India, gun, sexual violence, nirbheek, Bismillah Geelani

Abdul Hameed is the general manager of the Indian Ordinance Factory, a state-owned company that produces guns. 


He shows me the company’s latest product: a handgun specially designed for women. “It’s very light, weighs only 500 grams and very easy in operation. It’s also durable and can fire up to five hundred bullets without affecting the bore. Women can carry it anywhere because it’s small enough to fit even in their purse.”


The gun is called Nirbheek or fearless. It’s a synonym of Nirbhaya – the nickname given by the Indian press to the Delhi gang-raped victim who was murdered in 2012. 


The incident triggered a nation-wide public outrage and anger in the country. Hameed says the gun is a tribute to her. 


“We also thought about doing something about it and we sought suggestions from the staff at the factory. Many suggestions came and finally we agreed on Nirbheek. Now we are sure that women carrying this revolver will feel safe and won’t fear anyone.”


The gun is sold at 2,000 US dollars... almost twice the average annual income in the country. But the response has been good with more than 2 dozen guns sold so far and over a 100  enquiries recuieved. 80 percent of the bookings are made by women, like 30-year-old Shobha.


“For women’s safety it is important that weapons like this are made available to them. Women should now adopt these things because they have become a necessity in times when you really don’t know what awaits you. Anything can happen to a woman anytime.”

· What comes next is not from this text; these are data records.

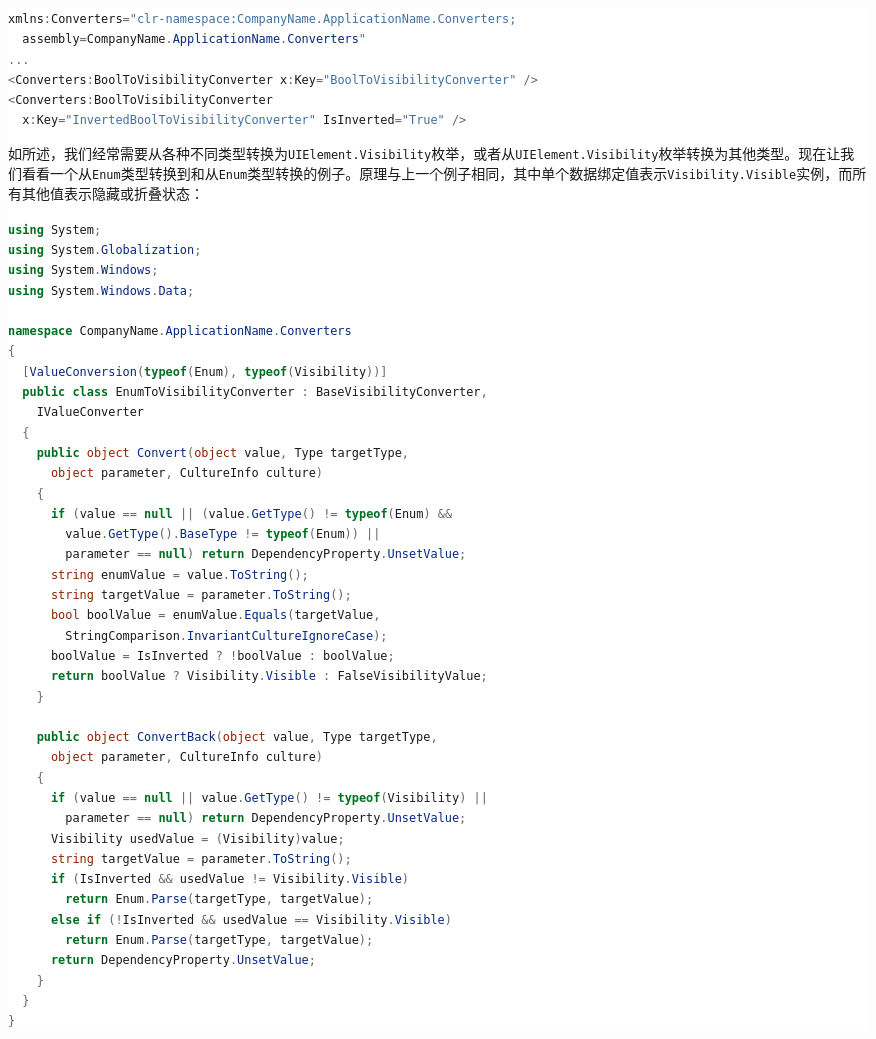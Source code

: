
 ```cs
xmlns:Converters="clr-namespace:CompanyName.ApplicationName.Converters; 
  assembly=CompanyName.ApplicationName.Converters" 
... 
<Converters:BoolToVisibilityConverter x:Key="BoolToVisibilityConverter" /> 
<Converters:BoolToVisibilityConverter  
  x:Key="InvertedBoolToVisibilityConverter" IsInverted="True" /> 
```

如所述，我们经常需要从各种不同类型转换为`UIElement.Visibility`枚举，或者从`UIElement.Visibility`枚举转换为其他类型。现在让我们看看一个从`Enum`类型转换到和从`Enum`类型转换的例子。原理与上一个例子相同，其中单个数据绑定值表示`Visibility.Visible`实例，而所有其他值表示隐藏或折叠状态：

```cs
using System; 
using System.Globalization; 
using System.Windows; 
using System.Windows.Data; 

namespace CompanyName.ApplicationName.Converters 
{ 
  [ValueConversion(typeof(Enum), typeof(Visibility))] 
  public class EnumToVisibilityConverter : BaseVisibilityConverter,  
    IValueConverter
  { 
    public object Convert(object value, Type targetType,  
      object parameter, CultureInfo culture) 
    { 
      if (value == null || (value.GetType() != typeof(Enum) &&     
        value.GetType().BaseType != typeof(Enum)) ||  
        parameter == null) return DependencyProperty.UnsetValue; 
      string enumValue = value.ToString(); 
      string targetValue = parameter.ToString(); 
      bool boolValue = enumValue.Equals(targetValue,  
        StringComparison.InvariantCultureIgnoreCase); 
      boolValue = IsInverted ? !boolValue : boolValue; 
      return boolValue ? Visibility.Visible : FalseVisibilityValue; 
    } 

    public object ConvertBack(object value, Type targetType,  
      object parameter, CultureInfo culture) 
    { 
      if (value == null || value.GetType() != typeof(Visibility) ||
        parameter == null) return DependencyProperty.UnsetValue; 
      Visibility usedValue = (Visibility)value; 
      string targetValue = parameter.ToString(); 
      if (IsInverted && usedValue != Visibility.Visible)  
        return Enum.Parse(targetType, targetValue); 
      else if (!IsInverted && usedValue == Visibility.Visible)  
        return Enum.Parse(targetType, targetValue); 
      return DependencyProperty.UnsetValue; 
    } 
  } 
} 
```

But for 23-year-old university student Deepa, this could create other problems. “So if you allowed to legally carry it, a lot of misuse could happen. Women could just take personal vengeance out on other people. I’m not not really sure.”


Human rights groups have strongly opposed the launch of the gun. Critics say it uses serious social problem as a marketing gimmick. Binalaxmi Nepram is the head of the Women Gun Survivors Network.


“Had Nirebhaya been alive she couldn't have afforded this gun, such is the level of poverty in our houses. The costs what is more than the yearly income of Nirbhaya’s family. It’s an insult to her memory.”


She believes having a weapon does not empower a woman in a hostile environment. “Research shows that having a gun doesn’t give you security actually. In fact if you have a gun the chances of you being shot dead are 12 times more compared to when you don’t have it. And there’s a lot of rising violence against women so it can be turned against her.